Wow, are we a bit confused? I don't own one, but after calling the mfg and he quoted the construction details to me. Mr. B's boat is what I quoted the construction. And yes I do realize that skin coat is a layer of mat, not a chopper gun product but a uniform layer. I have 3 skiffs and all were built with biax n mat and foam coring, but that was my choice not to buy lower quality products with chop n wood n woven.


----------



## jonterr (Mar 24, 2013)

No Bait / Lures Only said:


> Wow, are we a bit confused? I don't own one, but after calling the mfg and he quoted the construction details to me. Mr. B's boat is what I quoted the construction. And yes I do realize that skin coat is a layer of mat, not a chopper gun product but a uniform layer. I have 3 skiffs and all were built with biax n mat and foam coring, but that was my choice not to buy lower quality products with chop n wood n woven.

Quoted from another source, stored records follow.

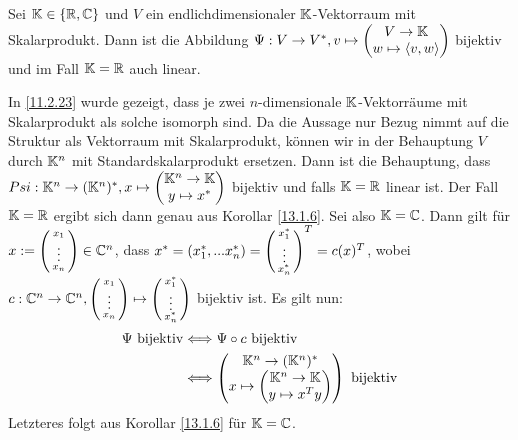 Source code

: \documentclass[../../main.tex]{subfiles}
\begin{document}
\begin{kor}\label{13.1.7}
Sei $\mathbb K\in \{\mathbb R, \mathbb C\}$ und $V$ ein endlichdimensionaler $\mathbb K$-Vektorraum mit Skalarprodukt. Dann ist die Abbildung $\Psi: V\to V^*, v\mapsto\begin{pmatrix*}V\to \K \\w\mapsto \scal{v,w}\end{pmatrix*}$  bijektiv und im Fall $\mathbb K=\mathbb R$ auch linear.
\end{kor}
\begin{cproof}
In \ref{11.2.23} wurde gezeigt, dass je zwei $n$-dimensionale $\mathbb K$-Vektorräume mit Skalarprodukt als solche isomorph sind. Da die Aussage nur Bezug nimmt auf die Struktur als Vektorraum mit Skalarprodukt, können wir in der Behauptung $V$ durch $\mathbb K^n$ mit Standardskalarprodukt ersetzen. Dann ist die Behauptung, dass $Psi: \K^n\to (\K^n)^*, x\mapsto\begin{pmatrix*}\K^n\to \K \\y\mapsto x^*\end{pmatrix*}$ bijektiv und falls $\mathbb K=\mathbb R$ linear ist. Der Fall $\mathbb K=\mathbb R$ ergibt sich dann genau aus Korollar \ref{13.1.6}. Sei also $\mathbb K=\mathbb C$. Dann gilt für $x:=\left(\begin{smallmatrix}x_1\\\vdots\\x_n\end{smallmatrix}\right)\in \mathbb C^n$, dass    
$x^*=(x_1^*,...x_n^*)=\left(\begin{smallmatrix}x_1^*\\\vdots\\x_n^*\end{smallmatrix}\right)^T=c(x)^T$, wobei $c: \mathbb C^n\to \mathbb C^n,\left(\begin{smallmatrix}x_1\\\vdots\\x_n\end{smallmatrix}\right)\mapsto \left(\begin{smallmatrix}x_1^*\\\vdots\\x_n^*\end{smallmatrix}\right)$ bijektiv ist. Es gilt nun:
\begin{align*}
\Psi\text{ bijektiv}&\Longleftrightarrow \Psi\circ c\text{ bijektiv}\\
&\Longleftrightarrow\begin{pmatrix*}\K^n\to (\K^n)^*\\ x\mapsto \begin{pmatrix*}\K^n\to \K\\ y\mapsto x^Ty
\end{pmatrix*}\end{pmatrix*}\text{ bijektiv}
\end{align*}
Letzteres folgt aus Korollar \ref{13.1.6} für $\mathbb K=\mathbb C$.
\end{cproof}
\end{document}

I had 2 that I bought new, a Jvx 17 tiller, and a Jvx 18 cc.
They both got cracks on the decks and floors, only cosmetic, but it drove me crazy! They ran and floated shallow, and jar ur teeth in an 8 in chop!


----------



## bermuda (Aug 22, 2010)

I had a J16 for 10 years - liked the boat but it got water intrusion in the hull and the transom got soft and had to be redone by the subsequent buyer. I would say they are good if there are no holes drilled into it and it is kept under cover.


----------



## fishicaltherapist (Mar 9, 2013)

Built strong, meant to be beat up beyond belief, teeth jarring ride, slow positioning turns are a nightmare (turning radius of a train), won't sink. Did I say built STRONG ? Oh ,you catch fish from them just like the high $$$$$ skiffs. Best of luck !!


----------



## JET4 (Jul 14, 2014)

Had a J16 , was a nice boat before a hurricane dropped a tree on it, Lol. Next I bought a JV13 with stick steer. Thought I would like the stick steer but never did. Ending up selling the JV13. The Jv was a little nicer boat than the J.


----------



## albuilt51 (Sep 30, 2016)

Definitely research for more posts on waterlogged foam/hulls, especially with CS boats. If you're buying new you should be OK, but think again about putting any holes in the floor.
I really enjoy fishing from my J12 because of their stability. Wind and big waves are not an issue for the smaller Michigan lakes, thankfully, but you'll quickly learn to take large wakes at an angle.
I build a jack plate for every boat I own, then follow that up with either Doel-Fins or SE Sport hydrofoils, which get the boats up on plane almost instantly, eliminates porpoising, and makes turning very stable at any speed.


----------



## SC Bill (Jul 22, 2017)

Very popular bay boat and sees heavy duty action in Pamlico Sound (NC) and other open, unprotected water subject to wind and waves. I see a lot of crab fishermen in CS in the Sound.

Always wondered why a boat company in Waycross, GA named itself Carolina Skiff?


----------



## cskid1 (Dec 14, 2019)

Rick D said:


> This is my J16. Love that boat. Can't kill that thing. Fast & shallow. It will never win best in show or be called a smooth, dry, quiet ride, but it has never left me stranded and my Yamaha has never made me miss a day on the water.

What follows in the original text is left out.